By Kim Clark
Updated: December 9, 2016 10:35 AM ET

John Glenn was a true American hero—and a great life coach.

The world lost a selfless and inspiring leader when former Sen. Glenn passed away yesterday. Most Americans know the basics of his impressive life: He volunteered for the military after Pearl Harbor. He demonstrated incredible physical bravery and technical prowess flying fighter planes in World War II. Then, to become an astronaut he out-trained and out-performed younger men. He was the first American to orbit the Earth. Then he became a public servant—a senator. And at 77, he broke stereotypes about elders by returning to NASA and becoming the oldest person to go into space.

But what most people may not realize is how inspiring and wise Sen.
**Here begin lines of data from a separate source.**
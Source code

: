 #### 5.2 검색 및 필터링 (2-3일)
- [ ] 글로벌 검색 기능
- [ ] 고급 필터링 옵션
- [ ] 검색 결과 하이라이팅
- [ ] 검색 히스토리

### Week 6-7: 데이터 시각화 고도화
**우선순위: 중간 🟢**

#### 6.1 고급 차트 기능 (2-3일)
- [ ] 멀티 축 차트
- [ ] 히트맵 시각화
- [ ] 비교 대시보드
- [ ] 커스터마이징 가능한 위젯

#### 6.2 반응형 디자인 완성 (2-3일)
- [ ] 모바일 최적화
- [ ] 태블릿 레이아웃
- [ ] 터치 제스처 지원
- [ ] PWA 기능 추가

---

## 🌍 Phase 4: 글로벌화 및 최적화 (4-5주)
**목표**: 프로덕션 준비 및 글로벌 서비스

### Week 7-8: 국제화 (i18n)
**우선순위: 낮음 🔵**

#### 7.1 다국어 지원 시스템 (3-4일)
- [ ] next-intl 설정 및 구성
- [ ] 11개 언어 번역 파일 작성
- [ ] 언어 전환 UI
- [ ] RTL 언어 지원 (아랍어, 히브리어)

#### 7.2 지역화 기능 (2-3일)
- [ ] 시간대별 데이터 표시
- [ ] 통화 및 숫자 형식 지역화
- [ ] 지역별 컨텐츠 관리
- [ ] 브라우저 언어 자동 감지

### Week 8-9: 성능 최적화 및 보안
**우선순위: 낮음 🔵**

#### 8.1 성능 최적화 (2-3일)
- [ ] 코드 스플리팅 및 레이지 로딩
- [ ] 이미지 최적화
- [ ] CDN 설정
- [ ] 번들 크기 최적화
Glenn was, even later in his life.

I had the honor of meeting and talking with him in 2007, when I spent six months on a graduate fellowship at the John Glenn College of Public Affairs at Ohio State University. He was in his mid-80s.

My first impression was wow! He was in impressive physical shape. He looked like he could out -run, out – pushup, and out-punch me or just about anybody 40 or 50 years his junior.

He was also a remarkably thoughtful and intellectually curious person. He was genuinely excited by the new media tools and projects that I and the other participants of the Kiplinger Fellowship Program were developing.

During our discussions, he told me something that changed my life, and might change yours. He told me that whenever he arrived at a crossroads in his life—when it was time to decide whether to, say, return to NASA or run for public office—he would sit down with his wife (who also impressed us with her insights and graciousness) and discuss: “What is the best use of me?”

That approach to his role in life—always looking for the best use of his particular abilities and talents—was a revelation to me. I’ve tried to keep that, and his example of courage, humility and decency, foremost in my mind as I proceed through the years.

Especially in these times of bitterness and pettiness, it’s important to honor and remember those who, like Sen. Glenn, represented the best of America. He will be sorely missed.

 

This story was updated at 3:25 p.m. Dec. 9, 2016 to correct the type of aircraft John Glenn flew during World War II.